Try it
Among the entries below, find the lines with "project" and copy them.

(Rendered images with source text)
--- START ---

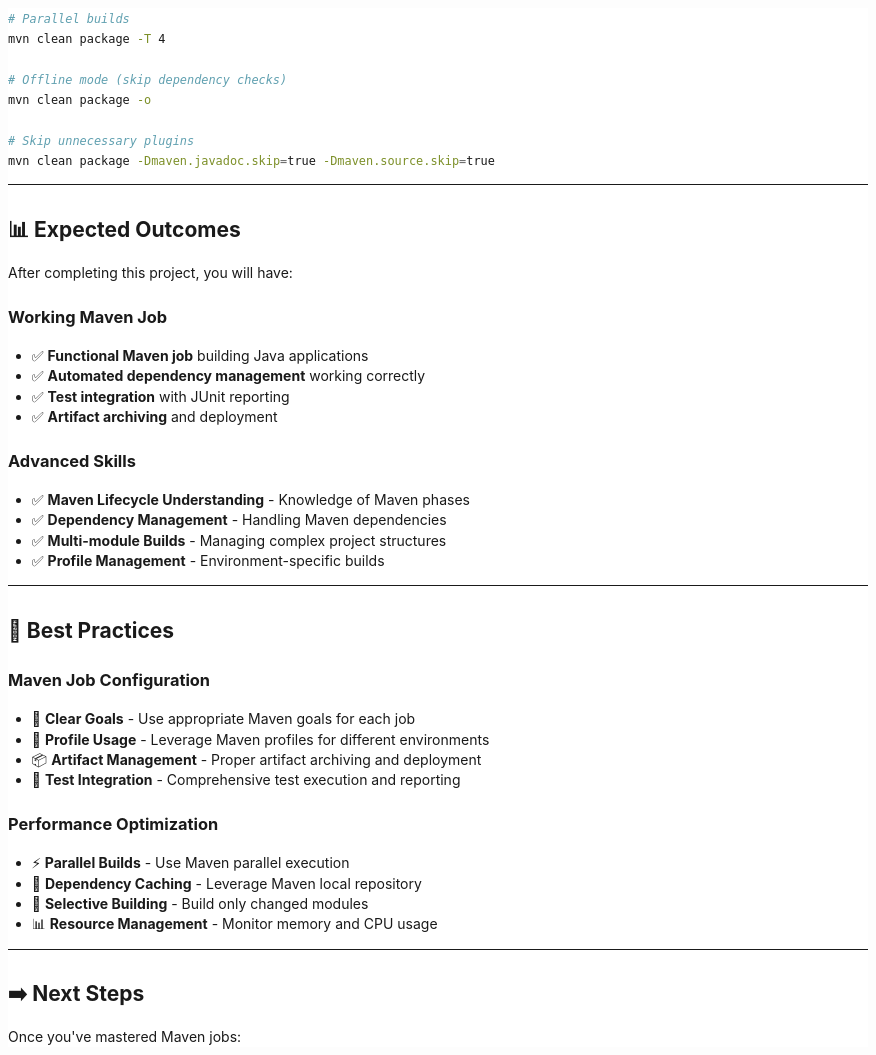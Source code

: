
 ```bash
# Parallel builds
mvn clean package -T 4

# Offline mode (skip dependency checks)
mvn clean package -o

# Skip unnecessary plugins
mvn clean package -Dmaven.javadoc.skip=true -Dmaven.source.skip=true
```

---

## 📊 **Expected Outcomes**

After completing this project, you will have:

### **Working Maven Job**
- ✅ **Functional Maven job** building Java applications
- ✅ **Automated dependency management** working correctly
- ✅ **Test integration** with JUnit reporting
- ✅ **Artifact archiving** and deployment

### **Advanced Skills**
- ✅ **Maven Lifecycle Understanding** - Knowledge of Maven phases
- ✅ **Dependency Management** - Handling Maven dependencies
- ✅ **Multi-module Builds** - Managing complex project structures
- ✅ **Profile Management** - Environment-specific builds

---

## 🎯 **Best Practices**

### **Maven Job Configuration**
- 📝 **Clear Goals** - Use appropriate Maven goals for each job
- 🔄 **Profile Usage** - Leverage Maven profiles for different environments
- 📦 **Artifact Management** - Proper artifact archiving and deployment
- 🧪 **Test Integration** - Comprehensive test execution and reporting

### **Performance Optimization**
- ⚡ **Parallel Builds** - Use Maven parallel execution
- 💾 **Dependency Caching** - Leverage Maven local repository
- 🎯 **Selective Building** - Build only changed modules
- 📊 **Resource Management** - Monitor memory and CPU usage

---

## ➡️ **Next Steps**

Once you've mastered Maven jobs:
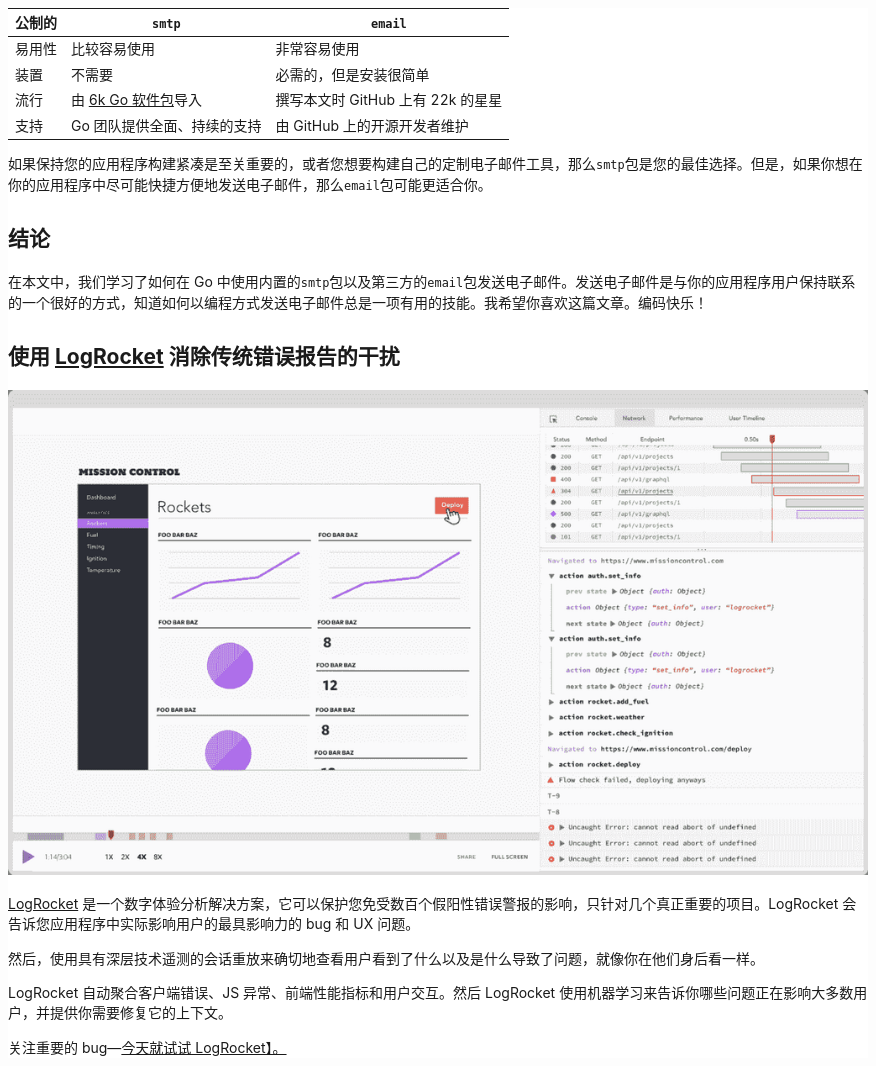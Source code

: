 | 公制的 | `smtp` | `email` |
| --- | --- | --- |
| 易用性 | 比较容易使用 | 非常容易使用 |
| 装置 | 不需要 | 必需的，但是安装很简单 |
| 流行 | 由 [6k Go 软件包](https://pkg.go.dev/net/smtp)导入 | 撰写本文时 GitHub 上有 22k 的星星 |
| 支持 | Go 团队提供全面、持续的支持 | 由 GitHub 上的开源开发者维护 |

如果保持您的应用程序构建紧凑是至关重要的，或者您想要构建自己的定制电子邮件工具，那么`smtp`包是您的最佳选择。但是，如果你想在你的应用程序中尽可能快捷方便地发送电子邮件，那么`email`包可能更适合你。

## 结论

在本文中，我们学习了如何在 Go 中使用内置的`smtp`包以及第三方的`email`包发送电子邮件。发送电子邮件是与你的应用程序用户保持联系的一个很好的方式，知道如何以编程方式发送电子邮件总是一项有用的技能。我希望你喜欢这篇文章。编码快乐！

## 使用 [LogRocket](https://lp.logrocket.com/blg/signup) 消除传统错误报告的干扰

[![LogRocket Dashboard Free Trial Banner](img/d6f5a5dd739296c1dd7aab3d5e77eeb9.png)](https://lp.logrocket.com/blg/signup)

[LogRocket](https://lp.logrocket.com/blg/signup) 是一个数字体验分析解决方案，它可以保护您免受数百个假阳性错误警报的影响，只针对几个真正重要的项目。LogRocket 会告诉您应用程序中实际影响用户的最具影响力的 bug 和 UX 问题。

然后，使用具有深层技术遥测的会话重放来确切地查看用户看到了什么以及是什么导致了问题，就像你在他们身后看一样。

LogRocket 自动聚合客户端错误、JS 异常、前端性能指标和用户交互。然后 LogRocket 使用机器学习来告诉你哪些问题正在影响大多数用户，并提供你需要修复它的上下文。

关注重要的 bug—[今天就试试 LogRocket】。](https://lp.logrocket.com/blg/signup-issue-free)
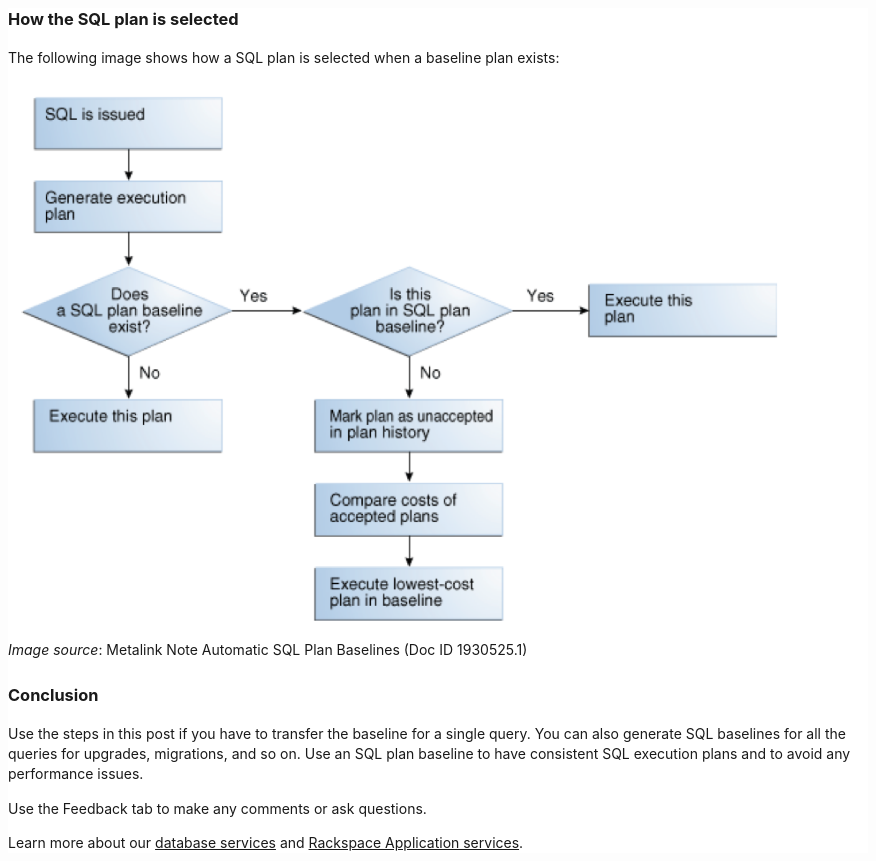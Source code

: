 ### How the SQL plan is selected

The following image shows how a SQL plan is selected when a baseline plan exists:

![](Picture1.png)

*Image source*: Metalink Note Automatic SQL Plan Baselines (Doc ID 1930525.1)

### Conclusion

Use the steps in this post if you have to transfer the baseline for a single
query. You can also generate SQL baselines for all the queries for upgrades,
migrations, and so on. Use an SQL plan baseline to have consistent SQL execution
plans and to avoid any performance issues.

Use the Feedback tab to make any comments or ask questions.

Learn more about our [database services](https://www.rackspace.com/dba-services)
and [Rackspace Application services](https://www.rackspace.com/application-management/managed-services).

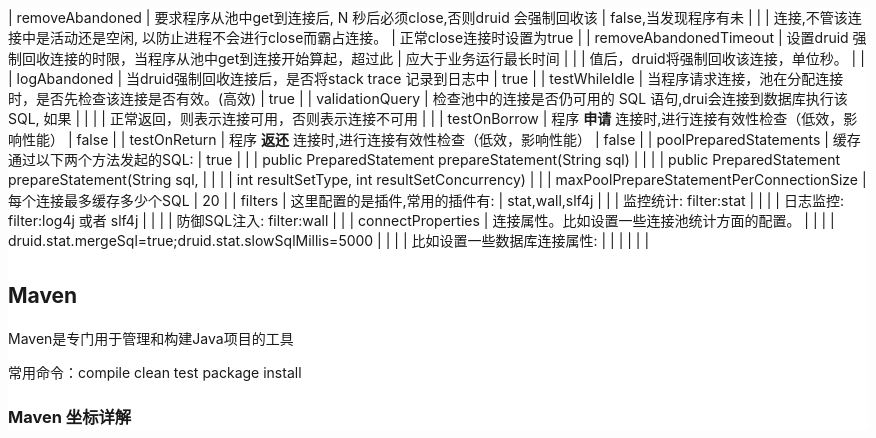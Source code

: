 |             removeAbandoned              | 要求程序从池中get到连接后, N 秒后必须close,否则druid 会强制回收该 |   false,当发现程序有未    |
|                                          | 连接,不管该连接中是活动还是空闲, 以防止进程不会进行close而霸占连接。 | 正常close连接时设置为true |
|          removeAbandonedTimeout          | 设置druid 强制回收连接的时限，当程序从池中get到连接开始算起，超过此 |  应大于业务运行最长时间   |
|                                          |            值后，druid将强制回收该连接，单位秒。             |                           |
|               logAbandoned               |    当druid强制回收连接后，是否将stack trace 记录到日志中     |           true            |
|              testWhileIdle               | 当程序请求连接，池在分配连接时，是否先检查该连接是否有效。(高效) |           true            |
|             validationQuery              | 检查池中的连接是否仍可用的 SQL 语句,drui会连接到数据库执行该SQL, 如果 |                           |
|                                          |         正常返回，则表示连接可用，否则表示连接不可用         |                           |
|               testOnBorrow               |  程序 **申请** 连接时,进行连接有效性检查（低效，影响性能）   |           false           |
|               testOnReturn               |  程序 **返还** 连接时,进行连接有效性检查（低效，影响性能）   |           false           |
|          poolPreparedStatements          |                缓存通过以下两个方法发起的SQL:                |           true            |
|                                          |    public PreparedStatement prepareStatement(String sql)     |                           |
|                                          |    public PreparedStatement prepareStatement(String sql,     |                           |
|                                          |         int resultSetType, int resultSetConcurrency)         |                           |
| maxPoolPrepareStatementPerConnectionSize |                  每个连接最多缓存多少个SQL                   |            20             |
|                 filters                  |                这里配置的是插件,常用的插件有:                |      stat,wall,slf4j      |
|                                          |                    监控统计: filter:stat                     |                           |
|                                          |              日志监控: filter:log4j 或者 slf4j               |                           |
|                                          |                   防御SQL注入: filter:wall                   |                           |
|            connectProperties             |         连接属性。比如设置一些连接池统计方面的配置。         |                           |
|                                          |    druid.stat.mergeSql=true;druid.stat.slowSqlMillis=5000    |                           |
|                                          |                 比如设置一些数据库连接属性:                  |                           |
|                                          |                                                              |                           |





## Maven

Maven是专门用于管理和构建Java项目的工具

常用命令：compile clean test package install



### Maven 坐标详解
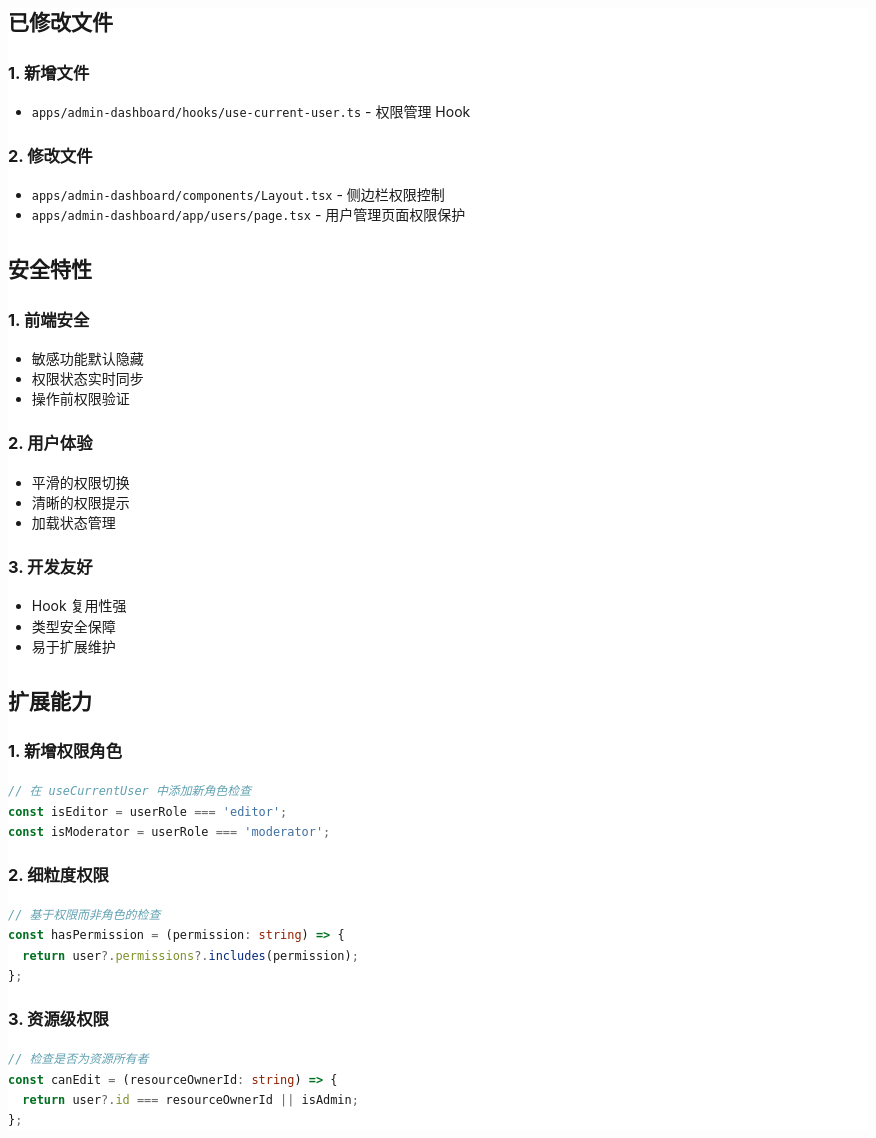 ## 已修改文件

### 1. 新增文件
- `apps/admin-dashboard/hooks/use-current-user.ts` - 权限管理 Hook

### 2. 修改文件
- `apps/admin-dashboard/components/Layout.tsx` - 侧边栏权限控制
- `apps/admin-dashboard/app/users/page.tsx` - 用户管理页面权限保护

## 安全特性

### 1. 前端安全
- 敏感功能默认隐藏
- 权限状态实时同步
- 操作前权限验证

### 2. 用户体验
- 平滑的权限切换
- 清晰的权限提示
- 加载状态管理

### 3. 开发友好
- Hook 复用性强
- 类型安全保障
- 易于扩展维护

## 扩展能力

### 1. 新增权限角色
```typescript
// 在 useCurrentUser 中添加新角色检查
const isEditor = userRole === 'editor';
const isModerator = userRole === 'moderator';
```

### 2. 细粒度权限
```typescript
// 基于权限而非角色的检查
const hasPermission = (permission: string) => {
  return user?.permissions?.includes(permission);
};
```

### 3. 资源级权限
```typescript
// 检查是否为资源所有者
const canEdit = (resourceOwnerId: string) => {
  return user?.id === resourceOwnerId || isAdmin;
};
```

--- END ---

Answer box
After completing this project, you will have:
- ✅ **Multi-module Builds** - Managing complex project structures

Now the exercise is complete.